Dad and I were amongst the founders of the Religious right. In the 1970s and 1980s, while Dad and I crisscrossed America denouncing our nation's sins instead of getting in trouble we became darlings of the Republican Party. (This was while I was my father's sidekick before I dropped out of the evangelical movement altogether.) We were rewarded for our "stand" by people such as Congressman Jack Kemp, the Fords, Reagan and the Bush family. The top Republican leadership depended on preachers and agitators like us to energize their rank and file. No one called us un-American.
Consider a few passages from my father's immensely influential America-bashing book A Christian Manifesto. It sailed under the radar of the major media who, back when it was published in 1980, were not paying particular attention to best-selling religious books. Nevertheless it sold more than a million copies.
"If there is a legitimate reason for the use of force [against the US government]... then at a certain point force is justifiable."
"In the United States the materialistic, humanistic world view is being taught exclusively in most state schools... There is an obvious parallel between this and the situation in Russia [the USSR]. And we really must not be blind to the fact that indeed in the public schools in the United States all religious influence is as forcibly forbidden as in the Soviet Union...."
"There does come a time when force, even physical force, is appropriate... A true Christian in Hitler's Germany and in the occupied countries should have defied the false and counterfeit state. This brings us to a current issue that is crucial for the future of the church in the United States, the issue of abortion... It is time we consciously realize that when any office commands what is contrary to God's law it abrogates it's authority. And our loyalty to the God who gave this law then requires that we make the appropriate response in that situation..."
I'm not saying if I agree with Dad here or not. My point here isn't about Dad or Rev Wright's words but about the double standard applied to judging them and using them to smear Obama.
The hypocrisy of the right attacking Obama, because of his minister's words, is staggering. When my late father and I were the guests of Jerry Falwell at Liberty Baptist College, Falwell said to us quite casually and seriously, while speaking of the "homosexual problem," that: "If I had a dog that did what they do I take it out and shoot it." And when it came to saying God was damning America he and Pat Robertson sided with the 9/11 hijackers by saying the terrorist's actions served America right and were God's punishment. Yet John McCain went to Liberty Baptist College and spoke for Falwell, in order to "mend fences" with the Religious Right. He said he no longer believed that Falwell was "an agent of intolerance." And Rudi Giuliani gladly accepted Robertson's endorsement. So much for the Republican "mainstream."

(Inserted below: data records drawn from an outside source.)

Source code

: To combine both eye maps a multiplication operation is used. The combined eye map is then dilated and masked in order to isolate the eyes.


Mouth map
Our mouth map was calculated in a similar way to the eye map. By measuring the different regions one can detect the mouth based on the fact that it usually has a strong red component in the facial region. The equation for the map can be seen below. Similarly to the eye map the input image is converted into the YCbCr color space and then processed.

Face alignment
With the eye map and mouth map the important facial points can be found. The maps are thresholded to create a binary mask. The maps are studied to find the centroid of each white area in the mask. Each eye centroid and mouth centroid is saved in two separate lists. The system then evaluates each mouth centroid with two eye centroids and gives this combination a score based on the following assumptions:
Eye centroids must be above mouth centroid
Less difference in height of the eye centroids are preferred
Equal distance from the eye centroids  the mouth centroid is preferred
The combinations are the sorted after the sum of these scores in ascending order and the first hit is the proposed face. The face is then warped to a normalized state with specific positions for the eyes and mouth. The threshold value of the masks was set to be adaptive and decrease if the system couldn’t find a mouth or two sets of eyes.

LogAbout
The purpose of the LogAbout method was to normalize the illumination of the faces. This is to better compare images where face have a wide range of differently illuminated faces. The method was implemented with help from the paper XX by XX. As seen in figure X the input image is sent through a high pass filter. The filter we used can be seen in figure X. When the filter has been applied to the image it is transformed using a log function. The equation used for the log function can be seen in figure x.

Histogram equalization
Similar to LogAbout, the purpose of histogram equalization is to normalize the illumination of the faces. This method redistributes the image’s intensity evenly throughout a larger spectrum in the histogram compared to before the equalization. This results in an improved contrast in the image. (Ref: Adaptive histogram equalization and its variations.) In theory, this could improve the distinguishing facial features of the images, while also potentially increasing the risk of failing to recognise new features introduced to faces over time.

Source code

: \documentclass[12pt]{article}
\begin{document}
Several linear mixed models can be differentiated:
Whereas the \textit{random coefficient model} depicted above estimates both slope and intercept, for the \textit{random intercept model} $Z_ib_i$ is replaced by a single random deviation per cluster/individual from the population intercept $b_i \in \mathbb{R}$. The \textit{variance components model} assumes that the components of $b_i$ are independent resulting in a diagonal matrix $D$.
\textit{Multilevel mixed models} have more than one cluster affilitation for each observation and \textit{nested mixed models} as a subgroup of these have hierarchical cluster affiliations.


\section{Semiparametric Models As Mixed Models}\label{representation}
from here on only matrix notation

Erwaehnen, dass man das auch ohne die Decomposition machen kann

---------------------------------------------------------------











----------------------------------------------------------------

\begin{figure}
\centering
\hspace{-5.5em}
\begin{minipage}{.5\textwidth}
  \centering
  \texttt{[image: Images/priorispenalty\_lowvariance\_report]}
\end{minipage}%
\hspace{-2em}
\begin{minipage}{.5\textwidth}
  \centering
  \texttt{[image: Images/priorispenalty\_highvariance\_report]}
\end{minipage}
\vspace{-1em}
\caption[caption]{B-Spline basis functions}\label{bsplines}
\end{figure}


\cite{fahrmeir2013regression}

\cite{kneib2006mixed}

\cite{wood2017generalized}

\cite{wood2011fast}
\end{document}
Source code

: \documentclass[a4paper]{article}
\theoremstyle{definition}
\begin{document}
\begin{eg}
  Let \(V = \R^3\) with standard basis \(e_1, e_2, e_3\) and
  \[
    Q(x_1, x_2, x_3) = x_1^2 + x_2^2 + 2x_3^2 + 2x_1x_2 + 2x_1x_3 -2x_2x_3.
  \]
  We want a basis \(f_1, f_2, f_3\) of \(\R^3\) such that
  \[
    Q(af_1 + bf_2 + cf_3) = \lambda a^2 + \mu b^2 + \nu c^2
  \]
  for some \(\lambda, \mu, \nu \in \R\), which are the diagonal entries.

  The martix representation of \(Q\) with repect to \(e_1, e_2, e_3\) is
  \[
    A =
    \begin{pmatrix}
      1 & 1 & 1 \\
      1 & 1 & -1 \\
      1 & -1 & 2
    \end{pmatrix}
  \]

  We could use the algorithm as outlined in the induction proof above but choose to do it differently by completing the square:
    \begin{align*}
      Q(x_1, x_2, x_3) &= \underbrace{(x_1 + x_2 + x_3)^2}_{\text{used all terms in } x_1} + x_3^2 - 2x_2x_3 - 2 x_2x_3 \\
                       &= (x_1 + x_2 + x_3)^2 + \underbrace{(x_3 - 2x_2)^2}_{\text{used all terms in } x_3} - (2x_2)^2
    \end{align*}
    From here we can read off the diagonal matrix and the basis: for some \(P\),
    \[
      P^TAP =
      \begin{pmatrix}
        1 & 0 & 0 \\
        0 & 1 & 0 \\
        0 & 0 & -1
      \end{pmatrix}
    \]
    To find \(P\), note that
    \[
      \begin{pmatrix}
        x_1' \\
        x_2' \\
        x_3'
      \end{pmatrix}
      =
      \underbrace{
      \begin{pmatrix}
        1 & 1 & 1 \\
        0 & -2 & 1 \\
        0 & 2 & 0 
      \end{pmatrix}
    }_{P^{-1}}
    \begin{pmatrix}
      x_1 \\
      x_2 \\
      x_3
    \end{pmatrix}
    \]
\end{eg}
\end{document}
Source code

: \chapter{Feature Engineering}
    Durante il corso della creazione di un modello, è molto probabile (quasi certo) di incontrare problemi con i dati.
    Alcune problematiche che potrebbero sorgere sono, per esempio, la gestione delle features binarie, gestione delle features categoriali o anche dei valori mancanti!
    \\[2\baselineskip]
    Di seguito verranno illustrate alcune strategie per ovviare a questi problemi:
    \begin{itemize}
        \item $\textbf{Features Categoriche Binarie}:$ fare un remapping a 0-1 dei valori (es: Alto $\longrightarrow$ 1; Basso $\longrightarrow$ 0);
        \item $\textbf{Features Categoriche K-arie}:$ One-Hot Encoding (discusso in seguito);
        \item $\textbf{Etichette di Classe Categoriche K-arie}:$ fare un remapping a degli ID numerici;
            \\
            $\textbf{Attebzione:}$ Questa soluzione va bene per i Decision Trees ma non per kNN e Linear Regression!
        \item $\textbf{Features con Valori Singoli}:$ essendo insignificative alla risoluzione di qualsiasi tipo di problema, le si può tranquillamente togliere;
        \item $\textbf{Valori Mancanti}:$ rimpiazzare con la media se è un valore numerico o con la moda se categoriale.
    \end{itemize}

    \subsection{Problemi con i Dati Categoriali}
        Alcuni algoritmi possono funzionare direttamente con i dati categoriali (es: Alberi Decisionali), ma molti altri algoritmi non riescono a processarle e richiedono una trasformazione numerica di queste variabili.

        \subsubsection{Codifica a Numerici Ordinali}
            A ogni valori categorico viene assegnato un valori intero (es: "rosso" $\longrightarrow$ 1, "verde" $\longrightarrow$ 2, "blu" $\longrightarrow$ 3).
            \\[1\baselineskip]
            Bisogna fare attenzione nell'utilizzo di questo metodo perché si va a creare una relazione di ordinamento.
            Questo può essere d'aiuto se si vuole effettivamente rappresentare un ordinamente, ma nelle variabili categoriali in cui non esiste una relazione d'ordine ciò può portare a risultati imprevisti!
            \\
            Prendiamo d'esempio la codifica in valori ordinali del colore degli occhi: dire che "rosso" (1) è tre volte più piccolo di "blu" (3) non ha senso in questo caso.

This cuts left too. Fair is fair. So where are the clips--playing incessantly next to Hillary Clinton's picture--of her antiwar friends and Bill Clinton's fellow draft dodger members of the New Left, cursing and damning America during Vietnam War protests and since? The company that Bill and Hillary kept in the late 1960s through the 1970s was defined by damning America and sometimes by rooting for the North Vietnamese. Clinton said he "loathed" the military. We still made him commander in chief.
By providence or blind luck, we are being given a second chance. In Obama our founders appear once again stepping from the mists of time to offer a wayward great, great grandchild an opportunity for redemption. But everything is turned on its head. Good is called bad. The greatest things about Obama are used against him, decency and transparency are mocked.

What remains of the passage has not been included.